Jock Malloch

Personal information
- Full name: John Napier Malloch
- Date of birth: 3 November 1877
- Place of birth: Dundee, Scotland
- Date of death: 26 December 1935 (aged 58)
- Place of death: Moorthorpe, England
- Position: Outside left

Senior career*
- Years: Team / Apps / (Gls)
- East Craigie
- 1896–1899: Dundee / 12 / (2)
- 1899–1900: Brighton United
- 1900–1908: The Wednesday / 144 / (12)
- 1908–1909: Barnsley
- 1909–1912: South Kirkby

= Jock Malloch =

British footballer

John Napier Malloch (2 November 1877 – 26 December 1935) was an English footballer who played as an outside left for Dundee, The Wednesday, Barnsley and South Kirkby.

==Playing career==
Malloch left Dundee for Sheffield Wednesday in 1900 for a fee of £50. In April 1900 Malloch and fellow Dundee player John Low had been playing together in England and joined The Wednesday (Sheffield) on trial, with their prospective club, Brighton United in financial difficulties. Malloch officially joined Sheffield Wednesday in May. Whilst at the club he won the Football League in the 1902–03 and 1903–04 seasons and was still in the squad in the 1906–07 season when the Owls won the FA Cup, though he did not play in the competition that season.

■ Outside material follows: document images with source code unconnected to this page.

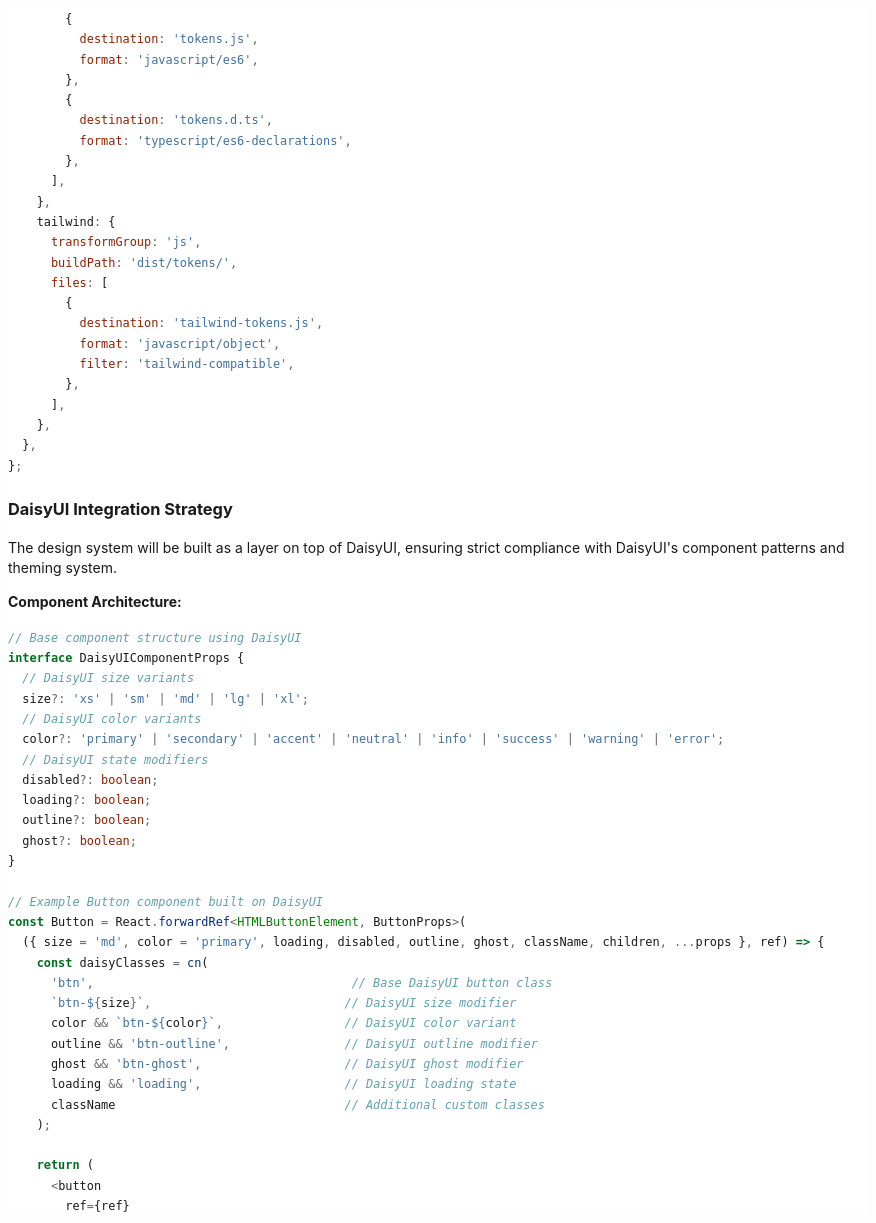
 ```javascript
        {
          destination: 'tokens.js',
          format: 'javascript/es6',
        },
        {
          destination: 'tokens.d.ts',
          format: 'typescript/es6-declarations',
        },
      ],
    },
    tailwind: {
      transformGroup: 'js',
      buildPath: 'dist/tokens/',
      files: [
        {
          destination: 'tailwind-tokens.js',
          format: 'javascript/object',
          filter: 'tailwind-compatible',
        },
      ],
    },
  },
};
```

### DaisyUI Integration Strategy

The design system will be built as a layer on top of DaisyUI, ensuring strict compliance with DaisyUI's component patterns and theming system.

**Component Architecture:**

```typescript
// Base component structure using DaisyUI
interface DaisyUIComponentProps {
  // DaisyUI size variants
  size?: 'xs' | 'sm' | 'md' | 'lg' | 'xl';
  // DaisyUI color variants
  color?: 'primary' | 'secondary' | 'accent' | 'neutral' | 'info' | 'success' | 'warning' | 'error';
  // DaisyUI state modifiers
  disabled?: boolean;
  loading?: boolean;
  outline?: boolean;
  ghost?: boolean;
}

// Example Button component built on DaisyUI
const Button = React.forwardRef<HTMLButtonElement, ButtonProps>(
  ({ size = 'md', color = 'primary', loading, disabled, outline, ghost, className, children, ...props }, ref) => {
    const daisyClasses = cn(
      'btn',                                    // Base DaisyUI button class
      `btn-${size}`,                           // DaisyUI size modifier
      color && `btn-${color}`,                 // DaisyUI color variant
      outline && 'btn-outline',                // DaisyUI outline modifier
      ghost && 'btn-ghost',                    // DaisyUI ghost modifier
      loading && 'loading',                    // DaisyUI loading state
      className                                // Additional custom classes
    );

    return (
      <button
        ref={ref}
```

In September 1907 Wednesday were given permission to give Malloch a benefit match. Following this Malloch found himself confined to the reserves, and on New Year's Eve 1908 he transferred to local rivals Barnsley. His time at Barnsley began with a series of poor performances and by September he had moved on to South Kirkby.

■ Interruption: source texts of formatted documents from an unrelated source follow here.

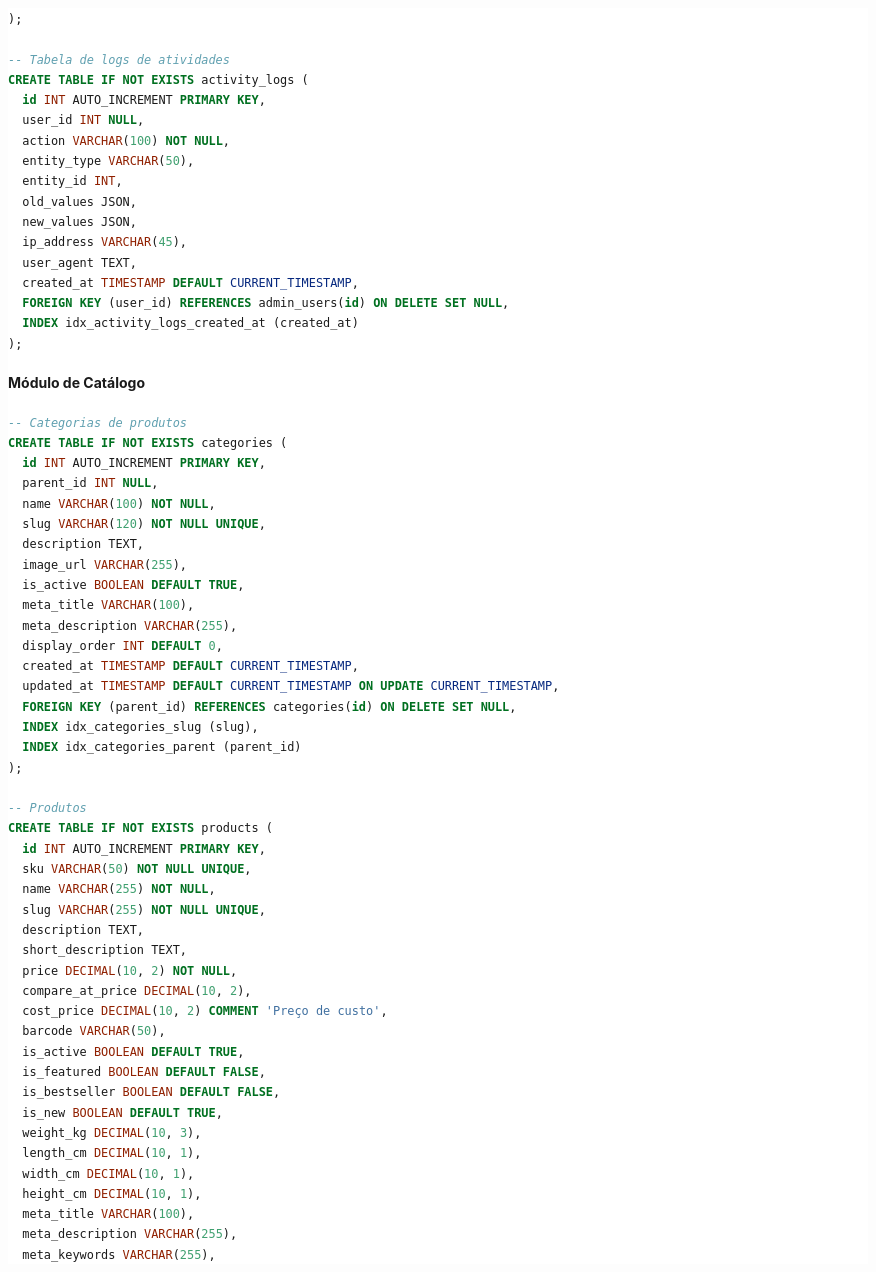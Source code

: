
 ```sql
);

-- Tabela de logs de atividades
CREATE TABLE IF NOT EXISTS activity_logs (
  id INT AUTO_INCREMENT PRIMARY KEY,
  user_id INT NULL,
  action VARCHAR(100) NOT NULL,
  entity_type VARCHAR(50),
  entity_id INT,
  old_values JSON,
  new_values JSON,
  ip_address VARCHAR(45),
  user_agent TEXT,
  created_at TIMESTAMP DEFAULT CURRENT_TIMESTAMP,
  FOREIGN KEY (user_id) REFERENCES admin_users(id) ON DELETE SET NULL,
  INDEX idx_activity_logs_created_at (created_at)
);
```

#### Módulo de Catálogo

```sql
-- Categorias de produtos
CREATE TABLE IF NOT EXISTS categories (
  id INT AUTO_INCREMENT PRIMARY KEY,
  parent_id INT NULL,
  name VARCHAR(100) NOT NULL,
  slug VARCHAR(120) NOT NULL UNIQUE,
  description TEXT,
  image_url VARCHAR(255),
  is_active BOOLEAN DEFAULT TRUE,
  meta_title VARCHAR(100),
  meta_description VARCHAR(255),
  display_order INT DEFAULT 0,
  created_at TIMESTAMP DEFAULT CURRENT_TIMESTAMP,
  updated_at TIMESTAMP DEFAULT CURRENT_TIMESTAMP ON UPDATE CURRENT_TIMESTAMP,
  FOREIGN KEY (parent_id) REFERENCES categories(id) ON DELETE SET NULL,
  INDEX idx_categories_slug (slug),
  INDEX idx_categories_parent (parent_id)
);

-- Produtos
CREATE TABLE IF NOT EXISTS products (
  id INT AUTO_INCREMENT PRIMARY KEY,
  sku VARCHAR(50) NOT NULL UNIQUE,
  name VARCHAR(255) NOT NULL,
  slug VARCHAR(255) NOT NULL UNIQUE,
  description TEXT,
  short_description TEXT,
  price DECIMAL(10, 2) NOT NULL,
  compare_at_price DECIMAL(10, 2),
  cost_price DECIMAL(10, 2) COMMENT 'Preço de custo',
  barcode VARCHAR(50),
  is_active BOOLEAN DEFAULT TRUE,
  is_featured BOOLEAN DEFAULT FALSE,
  is_bestseller BOOLEAN DEFAULT FALSE,
  is_new BOOLEAN DEFAULT TRUE,
  weight_kg DECIMAL(10, 3),
  length_cm DECIMAL(10, 1),
  width_cm DECIMAL(10, 1),
  height_cm DECIMAL(10, 1),
  meta_title VARCHAR(100),
  meta_description VARCHAR(255),
  meta_keywords VARCHAR(255),
```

At South Kirkby, Malloch once again found form and was instrumental in helping the club to the semi-final of the Sheffield Challenge Cup and the final of the Wharncliffe Charity Cup in the 1911–12 season. The final of the Wharncliffe Cup saw Malloch return to familiar territory at Owlerton Stadium, where South Kirkby met his old rivals Sheffield United. He also was a pivotal player in the club's run in the FA Cup that season.